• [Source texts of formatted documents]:
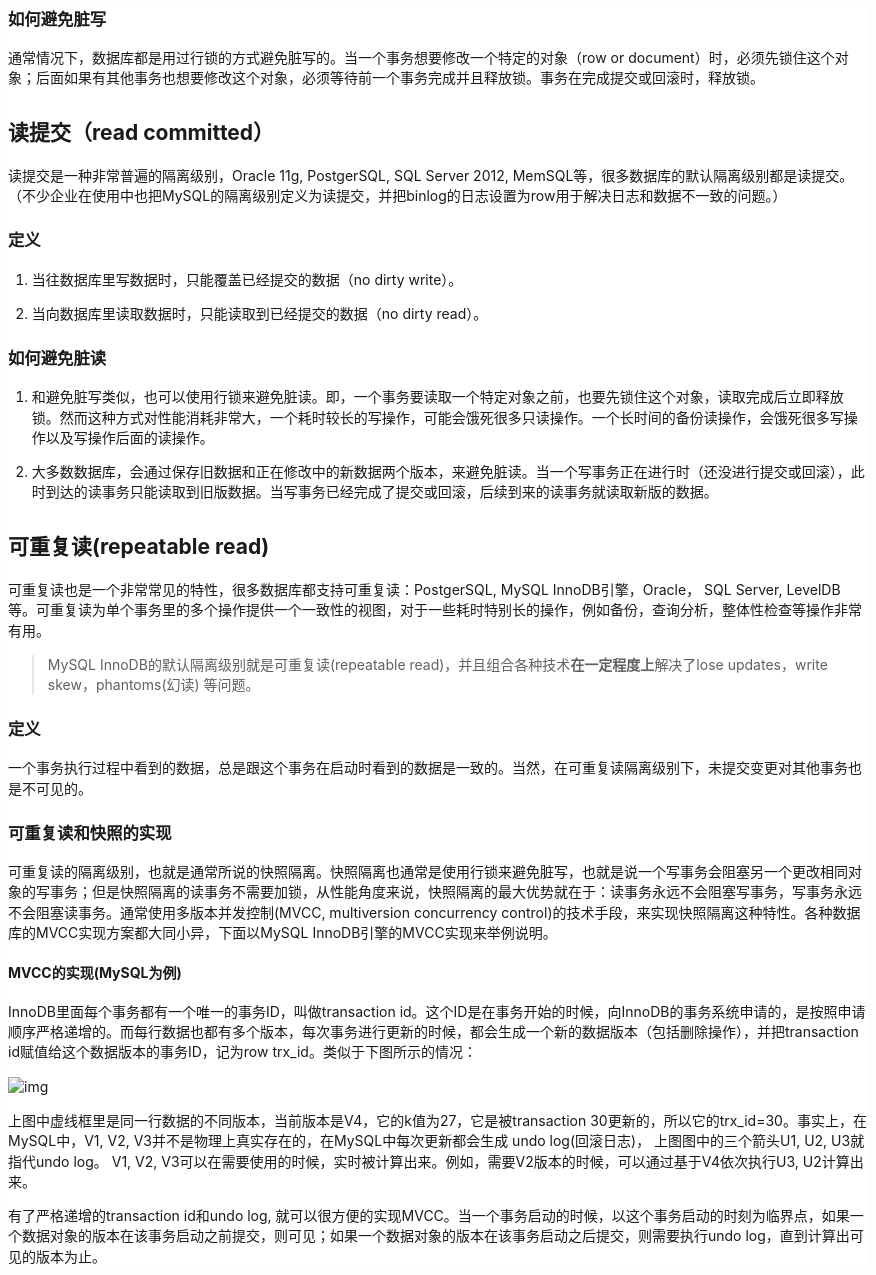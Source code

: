 ### 如何避免脏写

通常情况下，数据库都是用过行锁的方式避免脏写的。当一个事务想要修改一个特定的对象（row or document）时，必须先锁住这个对象；后面如果有其他事务也想要修改这个对象，必须等待前一个事务完成并且释放锁。事务在完成提交或回滚时，释放锁。

## 读提交（read committed）

读提交是一种非常普遍的隔离级别，Oracle 11g, PostgerSQL, SQL Server 2012, MemSQL等，很多数据库的默认隔离级别都是读提交。（不少企业在使用中也把MySQL的隔离级别定义为读提交，并把binlog的日志设置为row用于解决日志和数据不一致的问题。）

### 定义

1. 当往数据库里写数据时，只能覆盖已经提交的数据（no dirty write）。

1. 当向数据库里读取数据时，只能读取到已经提交的数据（no dirty read）。

### 如何避免脏读

1. 和避免脏写类似，也可以使用行锁来避免脏读。即，一个事务要读取一个特定对象之前，也要先锁住这个对象，读取完成后立即释放锁。然而这种方式对性能消耗非常大，一个耗时较长的写操作，可能会饿死很多只读操作。一个长时间的备份读操作，会饿死很多写操作以及写操作后面的读操作。

1. 大多数数据库，会通过保存旧数据和正在修改中的新数据两个版本，来避免脏读。当一个写事务正在进行时（还没进行提交或回滚），此时到达的读事务只能读取到旧版数据。当写事务已经完成了提交或回滚，后续到来的读事务就读取新版的数据。

## 可重复读(repeatable read)

​    可重复读也是一个非常常见的特性，很多数据库都支持可重复读：PostgerSQL, MySQL InnoDB引擎，Oracle， SQL Server, LevelDB等。可重复读为单个事务里的多个操作提供一个一致性的视图，对于一些耗时特别长的操作，例如备份，查询分析，整体性检查等操作非常有用。

> MySQL InnoDB的默认隔离级别就是可重复读(repeatable read)，并且组合各种技术**在一定程度上**解决了lose updates，write skew，phantoms(幻读) 等问题。

### 定义

​     一个事务执行过程中看到的数据，总是跟这个事务在启动时看到的数据是一致的。当然，在可重复读隔离级别下，未提交变更对其他事务也是不可见的。

### 可重复读和快照的实现

​     可重复读的隔离级别，也就是通常所说的快照隔离。快照隔离也通常是使用行锁来避免脏写，也就是说一个写事务会阻塞另一个更改相同对象的写事务；但是快照隔离的读事务不需要加锁，从性能角度来说，快照隔离的最大优势就在于：读事务永远不会阻塞写事务，写事务永远不会阻塞读事务。通常使用多版本并发控制(MVCC, multiversion concurrency control)的技术手段，来实现快照隔离这种特性。各种数据库的MVCC实现方案都大同小异，下面以MySQL InnoDB引擎的MVCC实现来举例说明。

#### MVCC的实现(MySQL为例)

InnoDB里面每个事务都有一个唯一的事务ID，叫做transaction id。这个ID是在事务开始的时候，向InnoDB的事务系统申请的，是按照申请顺序严格递增的。而每行数据也都有多个版本，每次事务进行更新的时候，都会生成一个新的数据版本（包括删除操作），并把transaction id赋值给这个数据版本的事务ID，记为row trx_id。类似于下图所示的情况：

![img](/blog/img/database_currency_control/mvcc1.png)

上图中虚线框里是同一行数据的不同版本，当前版本是V4，它的k值为27，它是被transaction 30更新的，所以它的trx_id=30。事实上，在MySQL中，V1, V2,  V3并不是物理上真实存在的，在MySQL中每次更新都会生成 undo log(回滚日志)， 上图图中的三个箭头U1, U2, U3就指代undo log。 V1, V2, V3可以在需要使用的时候，实时被计算出来。例如，需要V2版本的时候，可以通过基于V4依次执行U3, U2计算出来。

有了严格递增的transaction id和undo log, 就可以很方便的实现MVCC。当一个事务启动的时候，以这个事务启动的时刻为临界点，如果一个数据对象的版本在该事务启动之前提交，则可见；如果一个数据对象的版本在该事务启动之后提交，则需要执行undo log，直到计算出可见的版本为止。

• [What is needed]:
An exact copy of the records above is needed, free of pictures.

• [Reply]:
Source code

: ### 如何避免脏写

通常情况下，数据库都是用过行锁的方式避免脏写的。当一个事务想要修改一个特定的对象（row or document）时，必须先锁住这个对象；后面如果有其他事务也想要修改这个对象，必须等待前一个事务完成并且释放锁。事务在完成提交或回滚时，释放锁。

## 读提交（read committed）

读提交是一种非常普遍的隔离级别，Oracle 11g, PostgerSQL, SQL Server 2012, MemSQL等，很多数据库的默认隔离级别都是读提交。（不少企业在使用中也把MySQL的隔离级别定义为读提交，并把binlog的日志设置为row用于解决日志和数据不一致的问题。）

### 定义

1. 当往数据库里写数据时，只能覆盖已经提交的数据（no dirty write）。

1. 当向数据库里读取数据时，只能读取到已经提交的数据（no dirty read）。

### 如何避免脏读

1. 和避免脏写类似，也可以使用行锁来避免脏读。即，一个事务要读取一个特定对象之前，也要先锁住这个对象，读取完成后立即释放锁。然而这种方式对性能消耗非常大，一个耗时较长的写操作，可能会饿死很多只读操作。一个长时间的备份读操作，会饿死很多写操作以及写操作后面的读操作。

1. 大多数数据库，会通过保存旧数据和正在修改中的新数据两个版本，来避免脏读。当一个写事务正在进行时（还没进行提交或回滚），此时到达的读事务只能读取到旧版数据。当写事务已经完成了提交或回滚，后续到来的读事务就读取新版的数据。

## 可重复读(repeatable read)

​    可重复读也是一个非常常见的特性，很多数据库都支持可重复读：PostgerSQL, MySQL InnoDB引擎，Oracle， SQL Server, LevelDB等。可重复读为单个事务里的多个操作提供一个一致性的视图，对于一些耗时特别长的操作，例如备份，查询分析，整体性检查等操作非常有用。

> MySQL InnoDB的默认隔离级别就是可重复读(repeatable read)，并且组合各种技术**在一定程度上**解决了lose updates，write skew，phantoms(幻读) 等问题。

### 定义

​     一个事务执行过程中看到的数据，总是跟这个事务在启动时看到的数据是一致的。当然，在可重复读隔离级别下，未提交变更对其他事务也是不可见的。

### 可重复读和快照的实现

​     可重复读的隔离级别，也就是通常所说的快照隔离。快照隔离也通常是使用行锁来避免脏写，也就是说一个写事务会阻塞另一个更改相同对象的写事务；但是快照隔离的读事务不需要加锁，从性能角度来说，快照隔离的最大优势就在于：读事务永远不会阻塞写事务，写事务永远不会阻塞读事务。通常使用多版本并发控制(MVCC, multiversion concurrency control)的技术手段，来实现快照隔离这种特性。各种数据库的MVCC实现方案都大同小异，下面以MySQL InnoDB引擎的MVCC实现来举例说明。

#### MVCC的实现(MySQL为例)

InnoDB里面每个事务都有一个唯一的事务ID，叫做transaction id。这个ID是在事务开始的时候，向InnoDB的事务系统申请的，是按照申请顺序严格递增的。而每行数据也都有多个版本，每次事务进行更新的时候，都会生成一个新的数据版本（包括删除操作），并把transaction id赋值给这个数据版本的事务ID，记为row trx_id。类似于下图所示的情况：

![img](/blog/img/database_currency_control/mvcc1.png)

上图中虚线框里是同一行数据的不同版本，当前版本是V4，它的k值为27，它是被transaction 30更新的，所以它的trx_id=30。事实上，在MySQL中，V1, V2,  V3并不是物理上真实存在的，在MySQL中每次更新都会生成 undo log(回滚日志)， 上图图中的三个箭头U1, U2, U3就指代undo log。 V1, V2, V3可以在需要使用的时候，实时被计算出来。例如，需要V2版本的时候，可以通过基于V4依次执行U3, U2计算出来。

有了严格递增的transaction id和undo log, 就可以很方便的实现MVCC。当一个事务启动的时候，以这个事务启动的时刻为临界点，如果一个数据对象的版本在该事务启动之前提交，则可见；如果一个数据对象的版本在该事务启动之后提交，则需要执行undo log，直到计算出可见的版本为止。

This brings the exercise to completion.